Down the Stacks #32: The Desert of Souls

This week on Down the Stacks, we’ll be looking at The Desert of Souls, a story by Howard Andrew Jones that would not be out of place among the 1001 Arabian Nights.




The Desert of Souls takes place in the 8th-century Middle East, starting in Baghdad before heading off into the mystical wilderness of Arabian Night legends.  Our hero and narrator is Captain Asim, who serves as the captain off the guard to Jaffar, who in turn serves as chief judge to the Caliph Haroun al-Rashid.  Asim is a loyal and dutiful man who holds the morals of Islam in high regard and the social structures of his place and time even higher.  The story begins with the death of Jaffar’s favorite parrot and an ill-timed chuckle from Asim which forces him to improvise having an idea to get his master’s mind off the bird: going to the market in disguise in search of an adventure which can be recounted to the Caliph later.  So, Jaffar, Asim, and Jaffar’s in-house scholar Dabir end up in a fortune-teller’s receiving unpleasant fortunes and then, immediately afterward, caught up in an altercation between a dying man and a group of thugs.  Once the thugs are chased off, the dying man bequeaths Jaffar with an ornamented door pull inscribed with ancient writing pointing toward the lost city of Ubar, which is rather like Atlantis except swallowed by the desert rather than the ocean.  Asim and Dabir soon set off to find Ubar, racing against a Magian sorcerer and a Greek necromancer who desire Ubar’s secrets to wreak havoc on the Caliphate.  Along the way, they also have to deal with Sabirah, Jaffar’s intelligent and willful daughter, ambushes, djinn, and the mysterious Desert of Souls itself.
Desert of Souls does read a lot like an Arabian Nights tale.  There’s constant action with supernatural elements laid on top of an otherwise realistic setting, and the heroes require equal parts martial skill, sharp wits, and lots of luck to pull through against enemies far more skilled and prepared than they are.  Asim himself faces great personal loss and crises of duty versus what’s right.
Considering the forces arraigned against them, neither Asim nor Dabir could succeed alone.  Asim is the martial skill in the pair, nearly unsurpassed in swordfighting and preferring to just charge in an put a quick end to his enemy when they end up in the same room without bothering to gauge the foe’s abilities first.  Dabir is the sharp wit: not much of a fighter but learned and quite clever, he prefers to play long games of guile to root out the enemy’s plan and hope that he managed to guess beforehand what counterstrategies and mystic tools he’d need.  Together, Asim and Dabir can pull each other out of deadly situations and press on to a new plan.
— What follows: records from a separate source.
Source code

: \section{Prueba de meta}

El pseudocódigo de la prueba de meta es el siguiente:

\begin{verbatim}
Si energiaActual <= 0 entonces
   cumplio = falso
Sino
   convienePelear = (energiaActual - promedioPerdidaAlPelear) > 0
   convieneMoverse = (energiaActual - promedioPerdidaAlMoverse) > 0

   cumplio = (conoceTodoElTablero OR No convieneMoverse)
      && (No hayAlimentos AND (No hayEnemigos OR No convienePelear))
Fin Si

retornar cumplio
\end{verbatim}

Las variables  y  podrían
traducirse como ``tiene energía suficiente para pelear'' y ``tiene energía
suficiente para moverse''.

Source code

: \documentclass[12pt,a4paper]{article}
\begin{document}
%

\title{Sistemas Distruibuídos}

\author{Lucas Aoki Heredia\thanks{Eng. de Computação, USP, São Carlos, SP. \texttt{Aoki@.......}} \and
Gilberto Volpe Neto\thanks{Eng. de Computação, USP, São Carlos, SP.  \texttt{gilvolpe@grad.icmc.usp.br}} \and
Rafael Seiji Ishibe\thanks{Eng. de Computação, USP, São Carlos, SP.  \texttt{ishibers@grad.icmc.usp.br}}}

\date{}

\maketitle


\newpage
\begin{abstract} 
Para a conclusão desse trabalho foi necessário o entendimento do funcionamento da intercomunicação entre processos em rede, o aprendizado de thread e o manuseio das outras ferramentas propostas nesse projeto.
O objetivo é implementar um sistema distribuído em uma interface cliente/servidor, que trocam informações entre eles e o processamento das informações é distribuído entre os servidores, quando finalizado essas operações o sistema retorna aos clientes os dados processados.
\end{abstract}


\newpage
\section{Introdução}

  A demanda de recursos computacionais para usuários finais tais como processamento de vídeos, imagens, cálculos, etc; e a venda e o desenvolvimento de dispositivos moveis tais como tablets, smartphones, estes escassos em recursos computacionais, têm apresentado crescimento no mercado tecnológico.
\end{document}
Asim tends to downplay his storytelling ability, since he sees himself as a soldier first and foremost, but his first-person narration style has an almost poetic quality and narrative asides that blend smoothly into the story proper.  Reading book feels like listening to an actual storyteller reciting a tale from a collection of Asim and Dabir’s exploits, which from the clues Asim drops extends both before and long after the events of The Desert of Souls.  While the story is steeped heavily in 8th-century Islamic culture, it’s completely accessible by a 21st-century reader of any cultural background.
I highly recommend The Desert of Souls, and I hope that more of Asim and Dabir’s adventures eventually find their way into my hands.